··· Data records ···

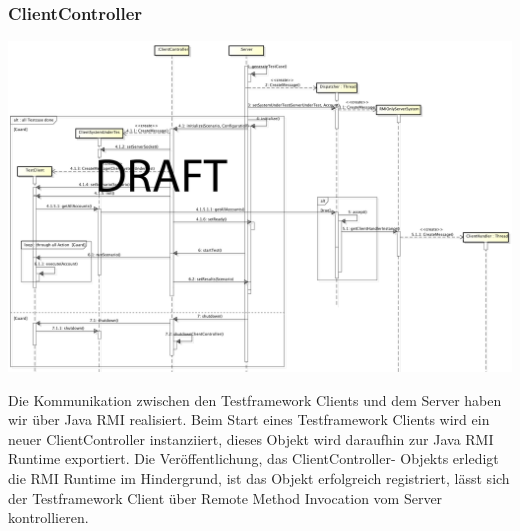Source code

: \subsubsection{ClientController}
\label{sec:clientController}

\begin{center}
\includegraphics[scale=0.3]{image_testFramework/TestFWServerClientSeq.png}
\end{center}
 
Die Kommunikation zwischen den Testframework Clients und dem Server haben wir über Java RMI realisiert. Beim Start eines Testframework Clients wird ein neuer ClientController instanziiert, dieses Objekt wird daraufhin zur Java RMI Runtime exportiert. Die Veröffentlichung, das ClientController- Objekts erledigt die RMI Runtime im Hindergrund, ist das Objekt erfolgreich registriert, lässt sich der Testframework Client über Remote Method Invocation vom Server kontrollieren.

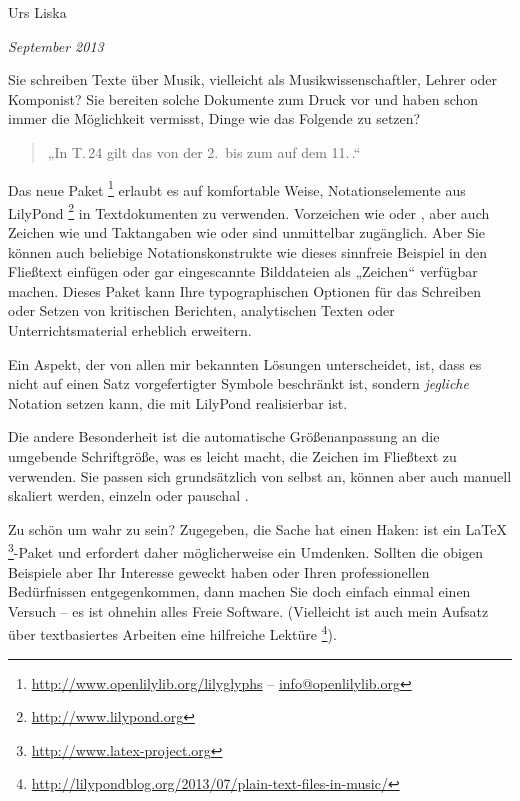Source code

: \documentclass[oneside,11pt]{article}
\begin{document}
\begin{center}
{ \Huge \lilyglyphs }

\bigskip
{ \Large Urs Liska }

\emph{September 2013} 

\end{center}

\bigskip

Sie schreiben Texte über Musik, vielleicht als Musikwissenschaftler, Lehrer oder Komponist?
Sie bereiten solche Dokumente zum Druck vor und haben schon immer die Möglichkeit vermisst, Dinge wie das Folgende zu setzen?

\begin{quote}
„In T.\,24 gilt das \decrescHairpin{} von der 2.\,\halfNote{} bis zum  auf dem 11.\,\semiquaverDown[raise=-.5].“
\end{quote}

Das neue Paket \lilyglyphs{}%
\footnote{\url{http://www.openlilylib.org/lilyglyphs} -- \href{mailto:info@openlilylib.org}{info@openlilylib.org}}
erlaubt es auf komfortable Weise, Notationselemente aus LilyPond%
\footnote{\url{http://www.lilypond.org}}
in Textdokumenten zu verwenden.
Vorzeichen wie \flat{} oder \sharp, aber auch Zeichen wie \hspace{.5ex}\fermata{} und Taktangaben wie \lilyTimeCHalf{} oder  sind unmittelbar zugänglich.
Aber Sie können auch beliebige Notationskonstrukte wie \lilyFancyExample{} dieses sinnfreie Beispiel in den Fließtext einfügen oder gar eingescannte Bilddateien als „Zeichen“ verfügbar machen.
Dieses Paket kann Ihre typographischen Optionen für das Schreiben oder Setzen von kritischen Berichten, analytischen Texten oder Unterrichtsmaterial erheblich erweitern.

Ein Aspekt, der \lilyglyphs{} von allen mir bekannten Lösungen unterscheidet, ist, dass es nicht auf einen Satz vorgefertigter Symbole beschränkt ist, sondern \emph{jegliche} Notation setzen kann, die mit LilyPond realisierbar ist.

\footnotesize
Die andere Besonderheit ist die \halfNoteRest{} automatische Größenanpassung an die umgebende Schriftgröße,
\large was es leicht macht, die \halfNoteRest{} Zeichen im Fließtext zu verwenden.
\normalsize 
Sie passen sich grundsätzlich von selbst an, können aber auch \clefF[scale=.4] manuell skaliert werden, einzeln oder pauschal \clefG[scale=1.3,raise=-2.9].

\medskip
Zu schön um wahr zu sein? 
Zugegeben, die Sache hat einen Haken: \lilyglyphs{} ist ein \LaTeX{}%
\footnote{\url{http://www.latex-project.org}}-Paket und erfordert daher möglicherweise ein Umdenken.
Sollten die obigen Beispiele aber Ihr Interesse geweckt haben oder Ihren professionellen Bedürfnissen entgegenkommen, dann machen Sie doch einfach einmal einen Versuch -- es ist ohnehin alles Freie Software.
(Vielleicht ist auch mein Aufsatz über textbasiertes Arbeiten eine hilfreiche Lektüre%
\footnote{\url{http://lilypondblog.org/2013/07/plain-text-files-in-music/}}).
 
\end{document}

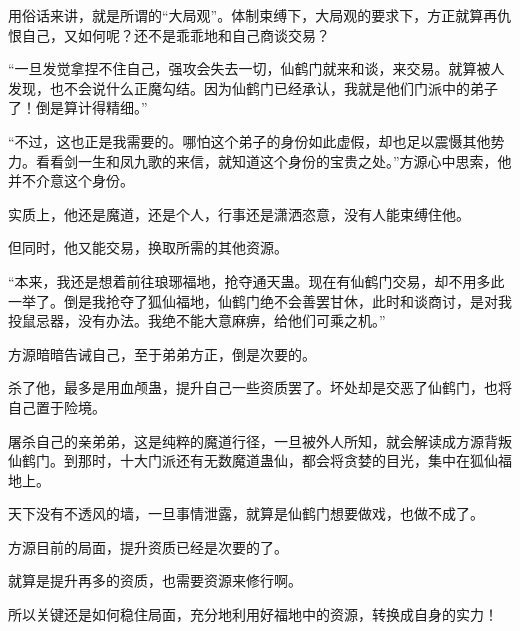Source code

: \begin{this_body}
用俗话来讲，就是所谓的“大局观”。体制束缚下，大局观的要求下，方正就算再仇恨自己，又如何呢？还不是乖乖地和自己商谈交易？

“一旦发觉拿捏不住自己，强攻会失去一切，仙鹤门就来和谈，来交易。就算被人发现，也不会说什么正魔勾结。因为仙鹤门已经承认，我就是他们门派中的弟子了！倒是算计得精细。”

“不过，这也正是我需要的。哪怕这个弟子的身份如此虚假，却也足以震慑其他势力。看看剑一生和凤九歌的来信，就知道这个身份的宝贵之处。”方源心中思索，他并不介意这个身份。

实质上，他还是魔道，还是个人，行事还是潇洒恣意，没有人能束缚住他。

但同时，他又能交易，换取所需的其他资源。

“本来，我还是想着前往琅琊福地，抢夺通天蛊。现在有仙鹤门交易，却不用多此一举了。倒是我抢夺了狐仙福地，仙鹤门绝不会善罢甘休，此时和谈商讨，是对我投鼠忌器，没有办法。我绝不能大意麻痹，给他们可乘之机。”

方源暗暗告诫自己，至于弟弟方正，倒是次要的。

杀了他，最多是用血颅蛊，提升自己一些资质罢了。坏处却是交恶了仙鹤门，也将自己置于险境。

屠杀自己的亲弟弟，这是纯粹的魔道行径，一旦被外人所知，就会解读成方源背叛仙鹤门。到那时，十大门派还有无数魔道蛊仙，都会将贪婪的目光，集中在狐仙福地上。

天下没有不透风的墙，一旦事情泄露，就算是仙鹤门想要做戏，也做不成了。

方源目前的局面，提升资质已经是次要的了。

就算是提升再多的资质，也需要资源来修行啊。

所以关键还是如何稳住局面，充分地利用好福地中的资源，转换成自身的实力！

\end{this_body}

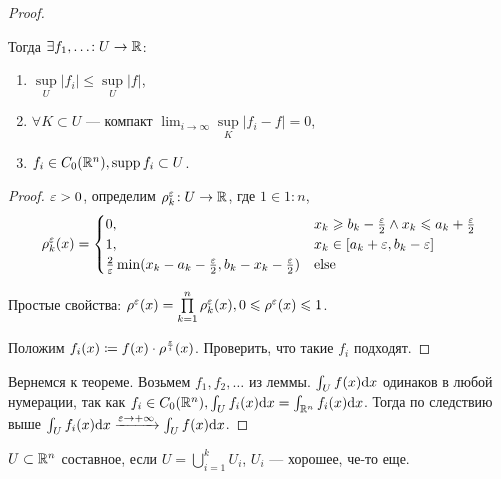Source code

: \begin{proof}
\begin{lemma}
        Тогда $\exists f_1, \ldots\!: U \to \mathbb{R}$:
        \begin{enumerate}
            \item $\sup\limits_U |f_i| \le  \sup\limits_U |f|$,
            \item $\forall K \subset U$ --- компакт  $\lim_{i \to \infty} \sup\limits_K |f_i - f| = 0$,
            \item $f_i \in C_0(\mathbb{R}^n), \operatorname{supp} f_i \subset U$.
        \end{enumerate}
    \end{lemma}
    \begin{proof}
        $\varepsilon > 0$, определим  $\rho_k^{\varepsilon}\!: U \to \mathbb{R}$, где $1 \in 1:n$,  \[\rho_k^{\varepsilon}(x) = \begin{cases}
            0, & x_k \geqslant  b_k - \frac{\varepsilon}{2} \land x_k \leqslant  a_k + \frac{\varepsilon}{2} \\
            1, & x_k \in \left[ a_k + \varepsilon, b_k - \varepsilon \right] \\
            \frac{2}{\varepsilon}\min(x_k - a_k - \frac{\varepsilon}{2}, b_k - x_k-\frac{\varepsilon}{2}) & \text{else}
        \end{cases}\]
        
        Простые свойства: $\rho^{\varepsilon}(x) = \prod\limits_{k=1}^n \rho_k^{\varepsilon}(x), 0 \leqslant  \rho^{\varepsilon}(x) \leqslant 1$. 

        Положим $f_i(x) \coloneqq f(x) \cdot \rho^{\frac{\varepsilon}{i}}(x)$. Проверить, что такие $f_i$ подходят.
    \end{proof}

    Вернемся к теореме. Возьмем $f_1, f_2, \ldots$ из леммы. $\int_U f(x) \mathrm{d}x$ одинаков в любой нумерации, так как  $f_i \in C_0(\mathbb{R}^n), \int_U f_i(x)\mathrm{d}x = \int_{\mathbb{R}^n} f_i(x)\mathrm{d}x$. Тогда по следствию выше  $\int_U f_i(x)\mathrm{d}x \xrightarrow{\varepsilon \to +\infty} \int_U f(x)\mathrm{d}x$.
\end{proof}
\begin{definition}
    $U \subset \mathbb{R}^n$ составное, если $U = \bigcup\limits_{i=1}^k U_i$,  $U_i$ --- хорошее, че-то еще.
\end{definition}

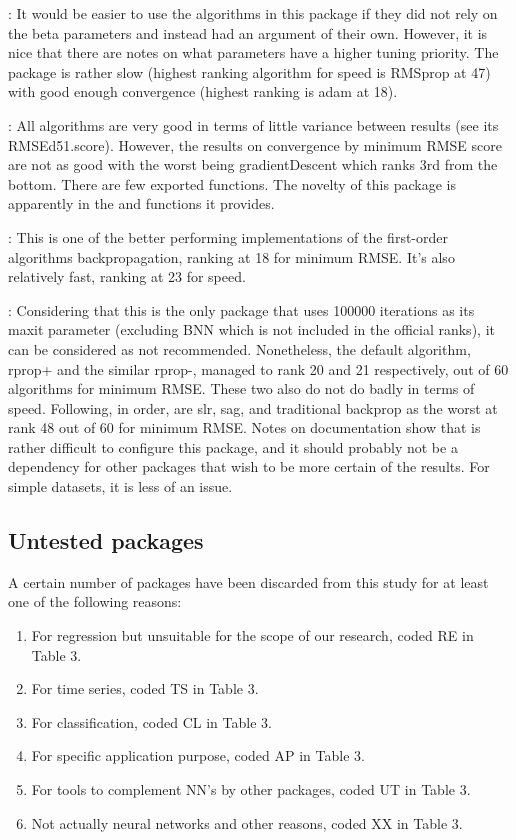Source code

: \citep{R-automl}: It would be easier to use the
algorithms in this package if they did not rely on the beta parameters
and instead had an argument of their own. However, it is nice that there
are notes on what parameters have a higher tuning priority. The package
is rather slow (highest ranking algorithm for speed is RMSprop at 47)
with good enough convergence (highest ranking is adam at 18).

 \citep{R-deepdive}: All algorithms are very good in
terms of little variance between results (see its RMSEd51.score).
However, the results on convergence by minimum RMSE score are not as
good with the worst being gradientDescent which ranks 3rd from the
bottom. There are few exported functions. The novelty of this package is
apparently in the  and  functions it
provides.

 \citep{R-deepnet}: This is one of the better
performing implementations of the first-order algorithms
backpropagation, ranking at 18 for minimum RMSE. It's also relatively
fast, ranking at 23 for speed.

 \citep{R-neuralnet}: Considering that this is the
only package that uses 100000 iterations as its maxit parameter
(excluding BNN which is not included in the official ranks), it can be
considered as not recommended. Nonetheless, the default algorithm,
rprop+ and the similar rprop-, managed to rank 20 and 21 respectively,
out of 60 algorithms for minimum RMSE. These two also do not do badly in
terms of speed. Following, in order, are slr, sag, and traditional
backprop as the worst at rank 48 out of 60 for minimum RMSE. Notes on
documentation show that is rather difficult to configure this package,
and it should probably not be a dependency for other packages that wish
to be more certain of the results. For simple datasets, it is less of an
issue.

\hypertarget{untested-packages}{%
\subsection{Untested packages}\label{untested-packages}}

A certain number of packages have been discarded from this study for at
least one of the following reasons:

\begin{enumerate}
\def\labelenumi{\arabic{enumi}.}
\tightlist
\item
  For regression but unsuitable for the scope of our research, coded RE
  in Table 3.
\item
  For time series, coded TS in Table 3.
\item
  For classification, coded CL in Table 3.
\item
  For specific application purpose, coded AP in Table 3.
\item
  For tools to complement NN's by other packages, coded UT in Table 3.
\item
  Not actually neural networks and other reasons, coded XX in Table 3.
\end{enumerate}

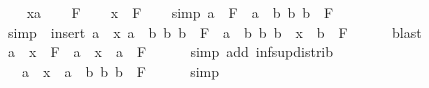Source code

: \begin{isabellebody}
\ \ \isamarkupfalse%
\ x{\isacharcolon}{\kern0pt}{\isacharcolon}{\kern0pt}{\isachardoublequoteopen}{\isacharprime}{\kern0pt}a{\isachardoublequoteclose}\isanewline
\ \ \isamarkupfalse%
\ F\isanewline
\ \ \isamarkupfalse%
\ {\isachardoublequoteopen}x\ {\isasymnotin}\ F{\isachardoublequoteclose}\isanewline
\ \ \isamarkupfalse%
\ {\isacharbrackleft}{\kern0pt}simp{\isacharbrackright}{\kern0pt}{\isacharcolon}{\kern0pt}\ {\isachardoublequoteopen}a\ {\isasymsqinter}\ {\isasymSqunion}F\ {\isacharequal}{\kern0pt}\ {\isasymSqunion}{\isacharbraceleft}{\kern0pt}a\ {\isasymsqinter}\ b\ {\isacharbar}{\kern0pt}b{\isachardot}{\kern0pt}\ b\ {\isasymin}\ F{\isacharbraceright}{\kern0pt}{\isachardoublequoteclose}\isanewline
\ \ \isamarkupfalse%
\ {\isacharbrackleft}{\kern0pt}simp{\isacharbrackright}{\kern0pt}{\isacharcolon}{\kern0pt}\ {\isachardoublequoteopen}\ insert\ {\isacharparenleft}{\kern0pt}a\ {\isasymsqinter}\ x{\isacharparenright}{\kern0pt}\ {\isacharbraceleft}{\kern0pt}a\ {\isasymsqinter}\ b\ {\isacharbar}{\kern0pt}b{\isachardot}{\kern0pt}\ b\ {\isasymin}\ F{\isacharbraceright}{\kern0pt}\ {\isacharequal}{\kern0pt}\ {\isacharbraceleft}{\kern0pt}a\ {\isasymsqinter}\ b\ {\isacharbar}{\kern0pt}b{\isachardot}{\kern0pt}\ b\ {\isacharequal}{\kern0pt}\ x\ {\isasymor}\ b\ {\isasymin}\ F{\isacharbraceright}{\kern0pt}{\isachardoublequoteclose}\isanewline
\ \ \ \ \isamarkupfalse%
\ blast\isanewline
\ \ \isamarkupfalse%
\ {\isachardoublequoteopen}a\ {\isasymsqinter}\ {\isacharparenleft}{\kern0pt}x\ {\isasymsqunion}\ {\isasymSqunion}F{\isacharparenright}{\kern0pt}\ {\isacharequal}{\kern0pt}\ a\ {\isasymsqinter}\ x\ {\isasymsqunion}\ a\ {\isasymsqinter}\ {\isasymSqunion}F{\isachardoublequoteclose}\isanewline
\ \ \ \ \isamarkupfalse%
\ {\isacharparenleft}{\kern0pt}simp\ add{\isacharcolon}{\kern0pt}\ inf{\isacharunderscore}{\kern0pt}sup{\isacharunderscore}{\kern0pt}distrib{}{\isacharparenright}{\kern0pt}\isanewline
\ \ \isamarkupfalse%
\ \isamarkupfalse%
\ {\isachardoublequoteopen}{\isachardot}{\kern0pt}{\isachardot}{\kern0pt}{\isachardot}{\kern0pt}\ {\isacharequal}{\kern0pt}\ a\ {\isasymsqinter}\ x\ {\isasymsqunion}\ {\isasymSqunion}{\isacharbraceleft}{\kern0pt}a\ {\isasymsqinter}\ b\ {\isacharbar}{\kern0pt}b{\isachardot}{\kern0pt}\ b\ {\isasymin}\ F{\isacharbraceright}{\kern0pt}{\isachardoublequoteclose}\isanewline
\ \ \ \ \isamarkupfalse%
\ simp\isanewline
\ \ \isamarkupfalse%

\end{isabellebody}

···

* **Problem description**
Check each line of the listing for "which". Show those that have it.

* **Exercise solution**
good with the worst being gradientDescent which ranks 3rd from the
(excluding BNN which is not included in the official ranks), it can be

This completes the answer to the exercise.